• **REQUIREMENT**: Copy every line that holds the string "type" from the data below.

(Data excerpts)

+++

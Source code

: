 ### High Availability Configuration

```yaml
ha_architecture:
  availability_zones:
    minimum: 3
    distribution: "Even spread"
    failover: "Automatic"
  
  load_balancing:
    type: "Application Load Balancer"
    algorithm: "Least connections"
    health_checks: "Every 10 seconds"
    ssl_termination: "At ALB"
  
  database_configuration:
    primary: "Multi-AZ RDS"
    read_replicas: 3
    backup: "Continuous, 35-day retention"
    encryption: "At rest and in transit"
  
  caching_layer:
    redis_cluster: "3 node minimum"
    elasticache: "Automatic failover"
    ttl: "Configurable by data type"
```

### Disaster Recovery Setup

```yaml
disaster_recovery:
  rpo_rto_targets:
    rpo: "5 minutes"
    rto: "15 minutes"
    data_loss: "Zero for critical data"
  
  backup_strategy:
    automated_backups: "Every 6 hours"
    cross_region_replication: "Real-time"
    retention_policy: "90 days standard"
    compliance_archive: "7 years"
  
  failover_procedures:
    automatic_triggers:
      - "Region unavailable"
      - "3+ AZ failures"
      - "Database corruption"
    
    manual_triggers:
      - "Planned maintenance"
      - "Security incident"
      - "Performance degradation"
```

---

+++

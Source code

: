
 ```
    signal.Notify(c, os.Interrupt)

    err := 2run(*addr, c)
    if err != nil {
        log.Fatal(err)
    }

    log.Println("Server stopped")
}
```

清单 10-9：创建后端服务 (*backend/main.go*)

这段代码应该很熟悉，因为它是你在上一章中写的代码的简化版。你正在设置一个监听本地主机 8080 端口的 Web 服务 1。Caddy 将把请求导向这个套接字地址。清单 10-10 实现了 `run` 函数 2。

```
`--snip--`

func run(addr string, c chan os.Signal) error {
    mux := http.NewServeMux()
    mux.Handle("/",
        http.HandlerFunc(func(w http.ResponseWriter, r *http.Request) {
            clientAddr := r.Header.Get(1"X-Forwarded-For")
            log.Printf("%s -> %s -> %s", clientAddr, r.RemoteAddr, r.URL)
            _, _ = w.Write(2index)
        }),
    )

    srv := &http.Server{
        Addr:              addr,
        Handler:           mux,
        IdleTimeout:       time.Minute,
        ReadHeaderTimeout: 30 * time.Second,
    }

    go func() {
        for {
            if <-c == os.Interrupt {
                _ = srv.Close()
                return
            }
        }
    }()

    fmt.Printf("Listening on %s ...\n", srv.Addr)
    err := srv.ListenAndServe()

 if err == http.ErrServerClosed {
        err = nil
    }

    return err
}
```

+++

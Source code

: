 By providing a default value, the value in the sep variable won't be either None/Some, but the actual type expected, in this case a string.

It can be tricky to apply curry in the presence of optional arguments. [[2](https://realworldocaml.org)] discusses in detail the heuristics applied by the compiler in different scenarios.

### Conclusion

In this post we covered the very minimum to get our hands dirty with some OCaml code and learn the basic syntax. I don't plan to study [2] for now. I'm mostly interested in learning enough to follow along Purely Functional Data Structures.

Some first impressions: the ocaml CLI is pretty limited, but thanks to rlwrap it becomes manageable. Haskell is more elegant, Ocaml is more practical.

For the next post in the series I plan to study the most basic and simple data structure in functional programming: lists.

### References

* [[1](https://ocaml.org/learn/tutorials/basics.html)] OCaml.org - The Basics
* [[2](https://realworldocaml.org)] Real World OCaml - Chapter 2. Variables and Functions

+++

• **TASK ANSWER**:
    type: "Application Load Balancer"
    ttl: "Configurable by data type"
: By providing a default value, the value in the sep variable won't be either None/Some, but the actual type expected, in this case a string.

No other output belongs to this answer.